[Saved data entries]
____

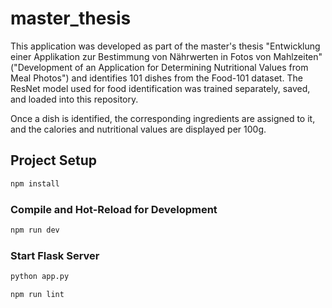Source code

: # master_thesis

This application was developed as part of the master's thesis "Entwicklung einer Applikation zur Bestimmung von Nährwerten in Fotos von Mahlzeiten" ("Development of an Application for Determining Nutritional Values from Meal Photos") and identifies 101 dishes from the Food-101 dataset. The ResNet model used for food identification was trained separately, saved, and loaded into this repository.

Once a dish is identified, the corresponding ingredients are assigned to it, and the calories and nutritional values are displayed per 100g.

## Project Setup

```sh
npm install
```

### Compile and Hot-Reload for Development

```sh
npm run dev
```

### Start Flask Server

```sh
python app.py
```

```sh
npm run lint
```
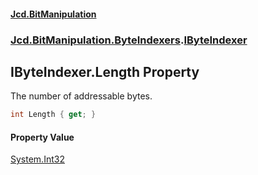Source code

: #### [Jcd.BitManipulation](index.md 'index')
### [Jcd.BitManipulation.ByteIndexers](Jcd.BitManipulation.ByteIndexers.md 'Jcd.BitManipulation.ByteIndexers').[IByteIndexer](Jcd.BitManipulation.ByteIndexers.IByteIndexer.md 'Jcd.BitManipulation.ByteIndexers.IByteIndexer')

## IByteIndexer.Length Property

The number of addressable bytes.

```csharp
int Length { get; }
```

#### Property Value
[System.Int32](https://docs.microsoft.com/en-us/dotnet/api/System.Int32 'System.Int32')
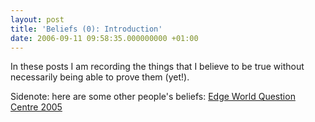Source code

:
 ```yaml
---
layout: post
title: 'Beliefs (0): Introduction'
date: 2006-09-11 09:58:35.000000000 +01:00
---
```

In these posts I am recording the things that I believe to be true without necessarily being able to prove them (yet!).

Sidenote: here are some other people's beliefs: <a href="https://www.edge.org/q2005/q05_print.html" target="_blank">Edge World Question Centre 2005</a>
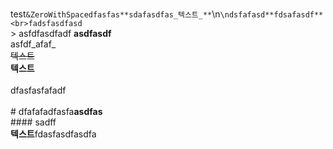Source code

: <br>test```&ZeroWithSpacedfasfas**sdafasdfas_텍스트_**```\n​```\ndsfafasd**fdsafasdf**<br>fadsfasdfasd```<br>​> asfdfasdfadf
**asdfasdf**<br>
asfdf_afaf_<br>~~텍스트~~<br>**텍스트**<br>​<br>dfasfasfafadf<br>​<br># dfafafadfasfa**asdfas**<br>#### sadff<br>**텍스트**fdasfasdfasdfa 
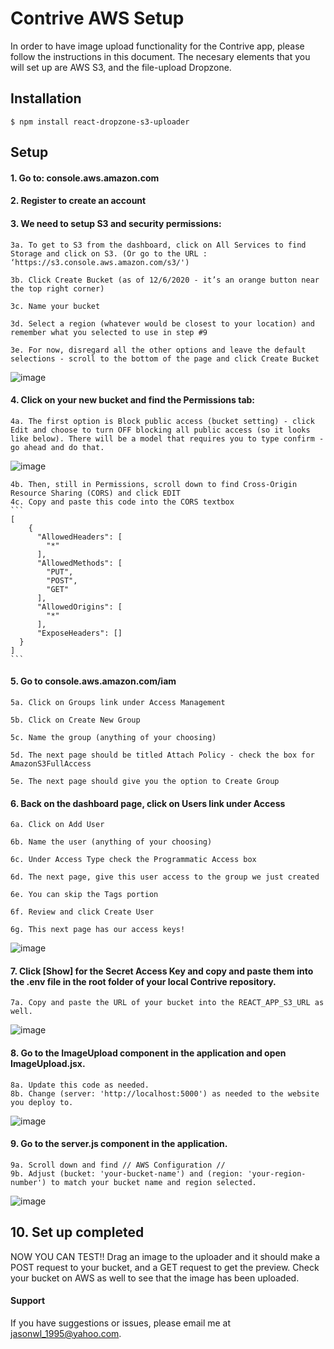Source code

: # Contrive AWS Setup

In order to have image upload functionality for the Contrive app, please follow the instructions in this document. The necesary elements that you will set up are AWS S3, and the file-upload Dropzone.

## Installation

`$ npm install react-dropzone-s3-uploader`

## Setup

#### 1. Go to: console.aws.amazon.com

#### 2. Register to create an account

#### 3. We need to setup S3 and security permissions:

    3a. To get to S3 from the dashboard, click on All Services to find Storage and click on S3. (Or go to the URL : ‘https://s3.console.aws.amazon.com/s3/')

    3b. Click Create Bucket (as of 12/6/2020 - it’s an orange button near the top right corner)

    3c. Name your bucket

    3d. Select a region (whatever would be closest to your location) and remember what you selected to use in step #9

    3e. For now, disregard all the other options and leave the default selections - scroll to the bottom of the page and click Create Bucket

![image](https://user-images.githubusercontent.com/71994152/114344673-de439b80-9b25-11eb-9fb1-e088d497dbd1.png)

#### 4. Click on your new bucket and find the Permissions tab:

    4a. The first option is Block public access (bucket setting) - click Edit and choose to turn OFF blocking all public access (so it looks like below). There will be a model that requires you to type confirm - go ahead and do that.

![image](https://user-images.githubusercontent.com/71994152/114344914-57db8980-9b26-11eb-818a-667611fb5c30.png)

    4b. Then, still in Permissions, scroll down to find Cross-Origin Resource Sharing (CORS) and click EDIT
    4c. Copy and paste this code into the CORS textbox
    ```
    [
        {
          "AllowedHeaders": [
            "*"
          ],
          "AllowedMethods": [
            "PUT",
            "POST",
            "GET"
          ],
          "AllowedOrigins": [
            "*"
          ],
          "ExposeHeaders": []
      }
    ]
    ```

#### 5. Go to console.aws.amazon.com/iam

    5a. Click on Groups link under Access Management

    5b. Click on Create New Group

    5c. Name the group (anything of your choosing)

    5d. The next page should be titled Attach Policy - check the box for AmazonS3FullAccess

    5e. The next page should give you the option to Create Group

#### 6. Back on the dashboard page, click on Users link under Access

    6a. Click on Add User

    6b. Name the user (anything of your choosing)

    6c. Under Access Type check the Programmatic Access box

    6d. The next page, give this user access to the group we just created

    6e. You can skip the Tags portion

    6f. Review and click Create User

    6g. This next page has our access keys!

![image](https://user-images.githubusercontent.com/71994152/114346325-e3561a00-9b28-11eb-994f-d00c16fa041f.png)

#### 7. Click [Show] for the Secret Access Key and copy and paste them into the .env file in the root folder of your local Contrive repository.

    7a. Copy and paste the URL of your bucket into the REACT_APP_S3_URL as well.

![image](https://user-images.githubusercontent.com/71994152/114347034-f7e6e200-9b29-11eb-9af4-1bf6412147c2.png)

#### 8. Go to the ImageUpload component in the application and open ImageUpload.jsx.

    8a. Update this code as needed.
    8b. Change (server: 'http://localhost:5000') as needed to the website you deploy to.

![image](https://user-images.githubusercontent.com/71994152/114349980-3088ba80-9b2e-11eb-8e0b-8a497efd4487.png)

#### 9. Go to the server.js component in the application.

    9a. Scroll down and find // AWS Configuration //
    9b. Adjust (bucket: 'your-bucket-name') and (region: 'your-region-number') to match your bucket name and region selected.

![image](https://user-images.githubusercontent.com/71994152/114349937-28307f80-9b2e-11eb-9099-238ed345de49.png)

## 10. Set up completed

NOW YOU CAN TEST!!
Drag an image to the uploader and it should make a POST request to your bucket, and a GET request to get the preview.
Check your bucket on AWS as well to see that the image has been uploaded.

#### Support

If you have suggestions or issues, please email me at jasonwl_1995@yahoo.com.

____

All lines above between those holding "#### 1. Go to: console.aws.amazon.com" and "5a. Click on", inclusive, must be set down unchanged, and no other line may be included.

#### 1. Go to: console.aws.amazon.com

#### 2. Register to create an account

#### 3. We need to setup S3 and security permissions:

    3a. To get to S3 from the dashboard, click on All Services to find Storage and click on S3. (Or go to the URL : ‘https://s3.console.aws.amazon.com/s3/')

    3b. Click Create Bucket (as of 12/6/2020 - it’s an orange button near the top right corner)

    3c. Name your bucket

    3d. Select a region (whatever would be closest to your location) and remember what you selected to use in step #9

    3e. For now, disregard all the other options and leave the default selections - scroll to the bottom of the page and click Create Bucket

![image](https://user-images.githubusercontent.com/71994152/114344673-de439b80-9b25-11eb-9fb1-e088d497dbd1.png)

#### 4. Click on your new bucket and find the Permissions tab:

    4a. The first option is Block public access (bucket setting) - click Edit and choose to turn OFF blocking all public access (so it looks like below). There will be a model that requires you to type confirm - go ahead and do that.

![image](https://user-images.githubusercontent.com/71994152/114344914-57db8980-9b26-11eb-818a-667611fb5c30.png)

    4b. Then, still in Permissions, scroll down to find Cross-Origin Resource Sharing (CORS) and click EDIT
    4c. Copy and paste this code into the CORS textbox
    ```
    [
        {
          "AllowedHeaders": [
            "*"
          ],
          "AllowedMethods": [
            "PUT",
            "POST",
            "GET"
          ],
          "AllowedOrigins": [
            "*"
          ],
          "ExposeHeaders": []
      }
    ]
    ```

#### 5. Go to console.aws.amazon.com/iam

    5a. Click on Groups link under Access Management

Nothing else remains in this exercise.